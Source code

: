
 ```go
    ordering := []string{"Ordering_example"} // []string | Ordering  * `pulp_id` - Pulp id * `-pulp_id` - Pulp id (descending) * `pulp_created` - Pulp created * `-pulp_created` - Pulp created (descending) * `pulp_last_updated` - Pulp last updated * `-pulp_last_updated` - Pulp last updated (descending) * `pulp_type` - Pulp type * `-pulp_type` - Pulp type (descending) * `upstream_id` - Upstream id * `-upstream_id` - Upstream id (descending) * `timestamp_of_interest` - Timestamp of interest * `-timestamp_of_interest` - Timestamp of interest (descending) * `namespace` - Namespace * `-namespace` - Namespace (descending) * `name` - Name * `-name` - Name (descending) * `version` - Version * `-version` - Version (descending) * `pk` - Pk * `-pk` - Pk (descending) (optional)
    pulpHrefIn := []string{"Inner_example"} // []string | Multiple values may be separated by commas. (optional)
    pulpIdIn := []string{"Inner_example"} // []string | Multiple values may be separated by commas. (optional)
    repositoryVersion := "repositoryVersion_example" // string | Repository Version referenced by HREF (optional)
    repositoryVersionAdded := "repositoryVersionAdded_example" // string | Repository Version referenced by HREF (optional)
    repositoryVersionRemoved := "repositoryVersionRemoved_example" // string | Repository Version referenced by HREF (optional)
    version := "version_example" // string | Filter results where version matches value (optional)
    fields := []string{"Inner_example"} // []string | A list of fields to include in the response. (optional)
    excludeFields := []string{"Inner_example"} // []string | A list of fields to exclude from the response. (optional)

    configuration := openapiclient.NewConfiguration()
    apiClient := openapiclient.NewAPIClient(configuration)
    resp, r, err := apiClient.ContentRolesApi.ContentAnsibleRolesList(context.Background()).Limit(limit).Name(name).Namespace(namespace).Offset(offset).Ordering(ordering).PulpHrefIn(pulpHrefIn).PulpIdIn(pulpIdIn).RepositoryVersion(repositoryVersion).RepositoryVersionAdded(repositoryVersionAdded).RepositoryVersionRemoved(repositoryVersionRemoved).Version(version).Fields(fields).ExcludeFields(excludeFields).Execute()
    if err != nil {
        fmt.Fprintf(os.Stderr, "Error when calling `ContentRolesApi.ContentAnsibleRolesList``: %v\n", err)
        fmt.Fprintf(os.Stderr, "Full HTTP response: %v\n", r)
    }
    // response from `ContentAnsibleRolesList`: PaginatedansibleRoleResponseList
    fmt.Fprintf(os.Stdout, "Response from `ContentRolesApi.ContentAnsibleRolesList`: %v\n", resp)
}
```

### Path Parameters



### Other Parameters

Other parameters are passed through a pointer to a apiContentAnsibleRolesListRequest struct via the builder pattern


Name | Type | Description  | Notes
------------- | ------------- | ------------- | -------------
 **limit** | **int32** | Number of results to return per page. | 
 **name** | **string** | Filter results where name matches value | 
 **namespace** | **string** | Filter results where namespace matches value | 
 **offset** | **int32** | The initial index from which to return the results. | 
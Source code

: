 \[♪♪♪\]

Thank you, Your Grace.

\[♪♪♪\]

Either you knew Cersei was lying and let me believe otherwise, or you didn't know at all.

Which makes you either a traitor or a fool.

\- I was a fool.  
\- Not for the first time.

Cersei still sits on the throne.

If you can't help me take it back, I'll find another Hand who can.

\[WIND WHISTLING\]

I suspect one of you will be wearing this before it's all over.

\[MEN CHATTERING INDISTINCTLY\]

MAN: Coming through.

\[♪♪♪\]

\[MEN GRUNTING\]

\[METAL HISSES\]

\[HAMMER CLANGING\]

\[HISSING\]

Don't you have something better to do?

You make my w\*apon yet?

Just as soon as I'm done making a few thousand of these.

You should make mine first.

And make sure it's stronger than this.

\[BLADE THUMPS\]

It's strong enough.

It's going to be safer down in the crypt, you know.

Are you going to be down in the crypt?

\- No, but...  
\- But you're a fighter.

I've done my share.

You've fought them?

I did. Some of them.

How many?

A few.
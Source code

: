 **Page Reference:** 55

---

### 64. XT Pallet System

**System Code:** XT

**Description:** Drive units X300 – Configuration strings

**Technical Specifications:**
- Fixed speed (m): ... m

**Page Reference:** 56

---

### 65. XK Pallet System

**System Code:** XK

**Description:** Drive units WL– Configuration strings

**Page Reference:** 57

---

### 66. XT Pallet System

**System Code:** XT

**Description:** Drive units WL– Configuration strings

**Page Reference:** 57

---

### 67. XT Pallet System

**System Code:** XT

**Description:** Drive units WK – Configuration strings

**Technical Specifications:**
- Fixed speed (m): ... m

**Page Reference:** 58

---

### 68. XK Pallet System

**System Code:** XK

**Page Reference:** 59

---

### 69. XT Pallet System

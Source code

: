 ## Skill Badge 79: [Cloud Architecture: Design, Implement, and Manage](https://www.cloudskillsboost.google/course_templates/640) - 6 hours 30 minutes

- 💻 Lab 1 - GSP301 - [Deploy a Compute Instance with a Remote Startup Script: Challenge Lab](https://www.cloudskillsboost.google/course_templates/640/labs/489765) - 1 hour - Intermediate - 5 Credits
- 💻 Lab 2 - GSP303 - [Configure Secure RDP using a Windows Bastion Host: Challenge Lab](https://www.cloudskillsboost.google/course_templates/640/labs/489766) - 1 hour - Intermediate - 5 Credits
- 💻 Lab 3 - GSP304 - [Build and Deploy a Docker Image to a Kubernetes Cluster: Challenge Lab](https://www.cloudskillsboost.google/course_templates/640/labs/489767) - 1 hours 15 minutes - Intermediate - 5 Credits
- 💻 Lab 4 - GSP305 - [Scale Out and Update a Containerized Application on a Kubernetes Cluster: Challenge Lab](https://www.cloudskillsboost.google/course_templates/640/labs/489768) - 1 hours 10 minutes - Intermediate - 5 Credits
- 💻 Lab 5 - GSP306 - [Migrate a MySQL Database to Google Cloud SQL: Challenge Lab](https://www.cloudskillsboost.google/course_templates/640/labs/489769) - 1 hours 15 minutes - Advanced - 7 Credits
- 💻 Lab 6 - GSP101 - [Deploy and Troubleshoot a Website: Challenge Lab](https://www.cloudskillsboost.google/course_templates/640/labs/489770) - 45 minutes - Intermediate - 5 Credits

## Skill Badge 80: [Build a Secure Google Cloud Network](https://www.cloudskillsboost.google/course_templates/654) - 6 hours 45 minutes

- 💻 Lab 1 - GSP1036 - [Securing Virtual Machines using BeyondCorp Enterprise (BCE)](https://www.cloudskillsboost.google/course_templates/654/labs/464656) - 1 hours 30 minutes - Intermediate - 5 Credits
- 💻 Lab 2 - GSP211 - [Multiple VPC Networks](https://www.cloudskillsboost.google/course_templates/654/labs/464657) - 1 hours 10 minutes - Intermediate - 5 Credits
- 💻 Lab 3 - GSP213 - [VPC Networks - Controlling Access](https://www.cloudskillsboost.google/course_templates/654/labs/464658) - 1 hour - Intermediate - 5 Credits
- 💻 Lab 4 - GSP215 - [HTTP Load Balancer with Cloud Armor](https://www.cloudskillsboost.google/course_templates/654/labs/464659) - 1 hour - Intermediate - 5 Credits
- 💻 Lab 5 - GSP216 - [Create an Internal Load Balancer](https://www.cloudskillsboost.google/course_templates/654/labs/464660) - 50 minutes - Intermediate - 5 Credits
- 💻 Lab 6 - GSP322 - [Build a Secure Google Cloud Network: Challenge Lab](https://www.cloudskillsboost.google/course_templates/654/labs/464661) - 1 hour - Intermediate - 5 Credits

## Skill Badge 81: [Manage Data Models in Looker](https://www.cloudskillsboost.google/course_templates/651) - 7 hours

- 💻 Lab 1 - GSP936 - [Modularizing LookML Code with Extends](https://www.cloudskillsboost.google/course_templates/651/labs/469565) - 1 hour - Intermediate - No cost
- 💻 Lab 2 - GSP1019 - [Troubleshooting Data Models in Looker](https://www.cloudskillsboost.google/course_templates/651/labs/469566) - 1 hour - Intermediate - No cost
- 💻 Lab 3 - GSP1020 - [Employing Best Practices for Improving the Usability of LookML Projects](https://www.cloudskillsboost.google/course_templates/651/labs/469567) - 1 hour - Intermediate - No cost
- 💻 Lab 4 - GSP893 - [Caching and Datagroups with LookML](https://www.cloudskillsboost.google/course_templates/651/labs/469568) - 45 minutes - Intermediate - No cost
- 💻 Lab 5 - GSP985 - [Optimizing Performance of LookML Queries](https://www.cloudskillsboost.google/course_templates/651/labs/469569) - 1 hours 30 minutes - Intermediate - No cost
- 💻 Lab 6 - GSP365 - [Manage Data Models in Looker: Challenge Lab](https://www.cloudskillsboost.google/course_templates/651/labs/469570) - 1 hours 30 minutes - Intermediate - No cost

* * * * *

▸ Task details: In the material above, find the line containing "- 💻 Lab 1 - GSP301" and the line containing "- 💻 Lab 3 - GSP304", then write out exactly those two lines and every line between them, and nothing more.

▸ Expected output:
- 💻 Lab 1 - GSP301 - [Deploy a Compute Instance with a Remote Startup Script: Challenge Lab](https://www.cloudskillsboost.google/course_templates/640/labs/489765) - 1 hour - Intermediate - 5 Credits
- 💻 Lab 2 - GSP303 - [Configure Secure RDP using a Windows Bastion Host: Challenge Lab](https://www.cloudskillsboost.google/course_templates/640/labs/489766) - 1 hour - Intermediate - 5 Credits
- 💻 Lab 3 - GSP304 - [Build and Deploy a Docker Image to a Kubernetes Cluster: Challenge Lab](https://www.cloudskillsboost.google/course_templates/640/labs/489767) - 1 hours 15 minutes - Intermediate - 5 Credits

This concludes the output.